WHAT TO DO
Start at the first line of the listing below. Write out each line exactly, stopping after the one that contains "representation of quenched-slope".

****************

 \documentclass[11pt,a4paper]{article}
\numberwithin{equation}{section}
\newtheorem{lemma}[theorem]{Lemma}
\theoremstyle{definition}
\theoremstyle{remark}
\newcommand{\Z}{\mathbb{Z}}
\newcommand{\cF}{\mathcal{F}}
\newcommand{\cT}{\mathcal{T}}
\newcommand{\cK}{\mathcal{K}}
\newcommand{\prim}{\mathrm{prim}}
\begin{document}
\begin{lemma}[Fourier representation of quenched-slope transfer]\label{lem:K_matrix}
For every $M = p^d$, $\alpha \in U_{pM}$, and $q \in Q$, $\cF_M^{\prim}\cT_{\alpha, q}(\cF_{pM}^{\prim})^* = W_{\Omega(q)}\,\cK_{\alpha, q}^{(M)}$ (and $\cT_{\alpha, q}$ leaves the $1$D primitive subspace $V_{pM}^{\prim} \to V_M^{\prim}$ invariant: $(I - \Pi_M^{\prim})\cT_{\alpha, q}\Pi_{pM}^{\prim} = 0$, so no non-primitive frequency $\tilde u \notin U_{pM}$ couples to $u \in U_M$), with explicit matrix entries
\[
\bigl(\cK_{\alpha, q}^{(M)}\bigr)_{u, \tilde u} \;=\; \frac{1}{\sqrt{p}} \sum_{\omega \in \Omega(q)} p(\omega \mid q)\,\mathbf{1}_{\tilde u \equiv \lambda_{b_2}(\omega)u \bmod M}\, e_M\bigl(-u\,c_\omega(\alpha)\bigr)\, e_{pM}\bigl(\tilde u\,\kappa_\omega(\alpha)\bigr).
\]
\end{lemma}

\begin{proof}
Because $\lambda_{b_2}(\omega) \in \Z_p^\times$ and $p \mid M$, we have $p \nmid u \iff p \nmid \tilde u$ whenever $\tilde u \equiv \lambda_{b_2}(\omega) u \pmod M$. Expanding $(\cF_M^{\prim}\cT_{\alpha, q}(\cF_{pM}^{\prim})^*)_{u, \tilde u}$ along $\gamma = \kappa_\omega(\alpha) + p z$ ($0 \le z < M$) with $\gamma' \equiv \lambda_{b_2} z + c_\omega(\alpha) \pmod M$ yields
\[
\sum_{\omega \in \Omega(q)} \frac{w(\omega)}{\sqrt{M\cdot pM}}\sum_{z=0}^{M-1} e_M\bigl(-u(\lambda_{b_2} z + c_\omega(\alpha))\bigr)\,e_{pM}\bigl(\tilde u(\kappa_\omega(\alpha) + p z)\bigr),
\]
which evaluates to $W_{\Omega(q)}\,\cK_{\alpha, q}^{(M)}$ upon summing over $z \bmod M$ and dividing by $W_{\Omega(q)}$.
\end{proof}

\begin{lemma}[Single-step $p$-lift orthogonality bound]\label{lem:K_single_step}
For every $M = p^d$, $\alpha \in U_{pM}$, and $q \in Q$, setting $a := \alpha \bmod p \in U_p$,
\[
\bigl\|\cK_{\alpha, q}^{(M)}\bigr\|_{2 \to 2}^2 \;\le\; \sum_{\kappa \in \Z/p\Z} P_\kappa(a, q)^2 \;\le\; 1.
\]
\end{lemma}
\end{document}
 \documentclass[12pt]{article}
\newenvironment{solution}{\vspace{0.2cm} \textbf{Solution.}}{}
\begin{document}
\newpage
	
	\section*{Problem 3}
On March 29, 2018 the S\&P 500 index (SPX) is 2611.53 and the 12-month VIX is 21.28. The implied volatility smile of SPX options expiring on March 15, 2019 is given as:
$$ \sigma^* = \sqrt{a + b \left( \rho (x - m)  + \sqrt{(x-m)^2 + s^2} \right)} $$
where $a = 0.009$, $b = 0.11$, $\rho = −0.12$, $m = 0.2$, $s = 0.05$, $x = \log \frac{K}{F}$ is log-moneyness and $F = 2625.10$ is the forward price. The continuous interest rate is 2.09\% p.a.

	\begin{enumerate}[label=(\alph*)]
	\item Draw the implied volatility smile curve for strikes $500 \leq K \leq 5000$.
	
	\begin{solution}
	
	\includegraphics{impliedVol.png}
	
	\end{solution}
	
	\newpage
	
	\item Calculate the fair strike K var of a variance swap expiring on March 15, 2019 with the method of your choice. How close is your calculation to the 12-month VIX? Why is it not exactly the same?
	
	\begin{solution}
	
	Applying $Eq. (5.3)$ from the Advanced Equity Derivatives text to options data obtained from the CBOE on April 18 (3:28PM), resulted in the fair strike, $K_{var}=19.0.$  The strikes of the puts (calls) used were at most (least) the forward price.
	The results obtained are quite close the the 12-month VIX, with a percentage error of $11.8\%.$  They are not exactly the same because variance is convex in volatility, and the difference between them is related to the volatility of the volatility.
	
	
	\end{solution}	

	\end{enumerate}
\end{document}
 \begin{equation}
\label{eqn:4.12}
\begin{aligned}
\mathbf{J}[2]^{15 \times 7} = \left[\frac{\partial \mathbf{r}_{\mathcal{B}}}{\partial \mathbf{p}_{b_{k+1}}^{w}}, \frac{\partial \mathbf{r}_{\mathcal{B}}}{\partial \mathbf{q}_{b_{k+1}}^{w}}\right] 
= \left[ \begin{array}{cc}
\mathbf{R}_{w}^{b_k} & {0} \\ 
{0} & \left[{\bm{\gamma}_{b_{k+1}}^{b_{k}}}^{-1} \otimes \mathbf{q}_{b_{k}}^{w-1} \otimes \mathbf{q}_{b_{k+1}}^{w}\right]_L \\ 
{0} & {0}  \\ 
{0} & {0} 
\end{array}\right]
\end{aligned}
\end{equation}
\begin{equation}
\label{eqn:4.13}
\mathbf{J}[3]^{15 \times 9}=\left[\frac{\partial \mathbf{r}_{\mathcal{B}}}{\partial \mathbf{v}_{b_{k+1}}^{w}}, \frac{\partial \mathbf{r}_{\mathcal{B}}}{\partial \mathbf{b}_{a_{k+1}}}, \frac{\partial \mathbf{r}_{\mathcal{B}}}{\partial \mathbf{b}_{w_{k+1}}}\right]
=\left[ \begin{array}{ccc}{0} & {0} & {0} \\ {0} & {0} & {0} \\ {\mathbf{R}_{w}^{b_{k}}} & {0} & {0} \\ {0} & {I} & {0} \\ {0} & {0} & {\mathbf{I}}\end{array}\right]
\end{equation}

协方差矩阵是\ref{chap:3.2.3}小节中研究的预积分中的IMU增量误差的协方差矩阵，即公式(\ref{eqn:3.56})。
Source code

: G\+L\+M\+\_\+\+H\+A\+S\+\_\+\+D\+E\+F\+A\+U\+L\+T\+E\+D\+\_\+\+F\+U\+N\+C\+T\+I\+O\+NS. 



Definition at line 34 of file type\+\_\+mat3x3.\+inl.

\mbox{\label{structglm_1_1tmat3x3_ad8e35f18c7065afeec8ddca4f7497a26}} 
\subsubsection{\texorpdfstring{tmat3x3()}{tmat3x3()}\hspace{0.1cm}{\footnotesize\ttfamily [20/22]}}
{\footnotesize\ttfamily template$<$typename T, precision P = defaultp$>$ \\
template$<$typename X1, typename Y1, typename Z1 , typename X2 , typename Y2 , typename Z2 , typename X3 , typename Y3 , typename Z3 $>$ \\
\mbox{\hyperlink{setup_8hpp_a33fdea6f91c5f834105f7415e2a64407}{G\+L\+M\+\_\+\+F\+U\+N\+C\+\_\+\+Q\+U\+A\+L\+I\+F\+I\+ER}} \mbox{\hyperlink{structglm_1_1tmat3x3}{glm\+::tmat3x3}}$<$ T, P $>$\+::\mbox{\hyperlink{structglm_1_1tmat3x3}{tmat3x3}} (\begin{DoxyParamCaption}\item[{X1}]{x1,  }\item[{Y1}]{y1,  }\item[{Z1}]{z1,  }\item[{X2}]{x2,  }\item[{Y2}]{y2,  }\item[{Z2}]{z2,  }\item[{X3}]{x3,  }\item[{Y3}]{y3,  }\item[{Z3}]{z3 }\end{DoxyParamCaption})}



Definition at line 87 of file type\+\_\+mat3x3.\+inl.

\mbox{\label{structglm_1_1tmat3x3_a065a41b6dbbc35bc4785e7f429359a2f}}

****************

RESPONSE BELOW
 \documentclass[11pt,a4paper]{article}
\numberwithin{equation}{section}
\newtheorem{lemma}[theorem]{Lemma}
\theoremstyle{definition}
\theoremstyle{remark}
\newcommand{\Z}{\mathbb{Z}}
\newcommand{\cF}{\mathcal{F}}
\newcommand{\cT}{\mathcal{T}}
\newcommand{\cK}{\mathcal{K}}
\newcommand{\prim}{\mathrm{prim}}
\begin{document}
\begin{lemma}[Fourier representation of quenched-slope transfer]\label{lem:K_matrix}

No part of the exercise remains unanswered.